Yet this desire for the lost wisdom and beauties of the East has been accompanied by an equally strong fear of its “Yellow Hordes” and looming “Yellow Peril.” There is a long history of anti-Chinese racism and migration exclusionism which is deeply rooted in the histories of Australia, America and other Western nation-states.

Like Hilton’s Lost Horizon, the fictional character of another English novelist tapped into this fear of the menacing Oriental: Sax Romer’s evil criminal genius Dr. Fu Manchu. In his first book, The Insidious Dr. Fu Manchu (1913), Rohmer wrote:

“Imagine a person, tall, lean and feline, high-shouldered, with a brow like Shakespeare and a face like Satan, ... one giant intellect, with all the resources of science past and present ... Imagine that awful being, and you have a mental picture of Dr. Fu-Manchu, the yellow peril incarnate in one man.”

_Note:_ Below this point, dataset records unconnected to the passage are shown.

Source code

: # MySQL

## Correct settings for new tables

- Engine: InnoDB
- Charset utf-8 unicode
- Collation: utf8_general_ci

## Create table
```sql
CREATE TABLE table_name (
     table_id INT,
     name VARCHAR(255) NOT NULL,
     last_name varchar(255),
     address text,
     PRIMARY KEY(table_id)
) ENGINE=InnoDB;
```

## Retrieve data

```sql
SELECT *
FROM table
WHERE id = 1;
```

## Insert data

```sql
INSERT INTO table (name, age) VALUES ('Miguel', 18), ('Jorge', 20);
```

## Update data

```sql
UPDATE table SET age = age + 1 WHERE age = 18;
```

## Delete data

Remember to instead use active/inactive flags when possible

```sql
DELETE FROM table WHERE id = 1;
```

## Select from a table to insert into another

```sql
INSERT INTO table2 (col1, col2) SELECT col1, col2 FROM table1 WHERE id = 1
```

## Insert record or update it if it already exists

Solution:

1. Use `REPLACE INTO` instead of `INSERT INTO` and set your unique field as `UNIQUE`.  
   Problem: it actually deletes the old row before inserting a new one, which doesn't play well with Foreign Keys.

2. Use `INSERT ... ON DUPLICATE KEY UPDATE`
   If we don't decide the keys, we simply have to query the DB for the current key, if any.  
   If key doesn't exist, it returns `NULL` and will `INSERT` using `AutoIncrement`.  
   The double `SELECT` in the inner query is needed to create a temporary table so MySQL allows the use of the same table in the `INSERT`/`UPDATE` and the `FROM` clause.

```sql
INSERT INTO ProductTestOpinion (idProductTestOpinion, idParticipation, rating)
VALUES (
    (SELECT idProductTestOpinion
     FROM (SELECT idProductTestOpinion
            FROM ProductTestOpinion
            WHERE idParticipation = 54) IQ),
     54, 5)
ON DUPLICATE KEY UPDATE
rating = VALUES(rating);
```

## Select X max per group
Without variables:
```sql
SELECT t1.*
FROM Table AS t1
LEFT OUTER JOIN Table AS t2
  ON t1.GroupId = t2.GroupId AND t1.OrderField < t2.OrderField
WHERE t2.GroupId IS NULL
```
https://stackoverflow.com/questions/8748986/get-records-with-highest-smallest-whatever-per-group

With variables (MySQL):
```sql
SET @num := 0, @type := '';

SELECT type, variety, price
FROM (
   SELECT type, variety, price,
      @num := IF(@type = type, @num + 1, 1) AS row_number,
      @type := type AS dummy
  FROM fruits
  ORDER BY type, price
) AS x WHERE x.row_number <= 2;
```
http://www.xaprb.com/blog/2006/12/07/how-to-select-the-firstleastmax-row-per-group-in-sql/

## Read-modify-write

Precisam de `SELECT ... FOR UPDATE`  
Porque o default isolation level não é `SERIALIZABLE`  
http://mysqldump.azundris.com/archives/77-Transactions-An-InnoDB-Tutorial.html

One of Fu’s greatest agents was his daughter, Fah Lo Suee or “Sweet Perfume,” who seduced and then tortured Western man in Rohmer’s 1930 The Daughter of Fu Man Chu. Here the fear of pain mixed with the masochistic tickle of pleasure:

VIDEO 3: “I Am The Daughter of Fu Manchu by Charong Chow”:

In sum, we can best understand the ongoing political drama surrounding the Beijing Olympics as a clash of competing worldviews: for the Chinese, the games are a battle ground for upholding national dignity and the rewriting of past historical crimes; for the West, the games are yet another opportunity for it to project its unrealistic fantasies of fear and desire on the Chinese people.

Now, let me see if I can explain what I mean in further detail by taking a closer look at some of the ways that the Games have been politicized both inside and outside of China. Here my aim is to demonstrate how these two radically different social imaginaries are shaping the language and actions of different actors during China’s Olympic moment.

A Game of Cat and Mouse
Since its initiation during the controversial 1936 Berlin Olympics, the torch relay has always been one of the more colorful and symbolic acts of the games, as well as its most overtly political. But the Chinese have taken the relay to a new level: on what was originally dubbed the torch’s 130-day, 137,000-kilometer “journey of harmony.” Not only did they hope to stage the longest relay in Olympic history--with over 20,000 torch bearers carrying the torch to over 20 countries on 5 continents before finally encircling (or rather literally enclosing) the Chinese nation-state, including its highest and lowest points in Mount Everest and the Tarim basin in Xinjiang.

Yet, as all are aware, the torch’s journey around the globe has been anything but harmonious. From the moment it was lit in Athens, the torch has been dogged by controversy. First in London, then Paris and San Francisco, pro-Tibetan independence groups attempted to douse, grab and disrupt the torch while a group of ex-Chinese army strongmen and national police tried to escort it through chaotic city streets. As more than one commentator has pointed out, the entire relay descended into a comic book style farce, with organizers forced to take last minute detours, freeway “jogs,” or laps around a lockdown stadiums or parks to avoid protestors.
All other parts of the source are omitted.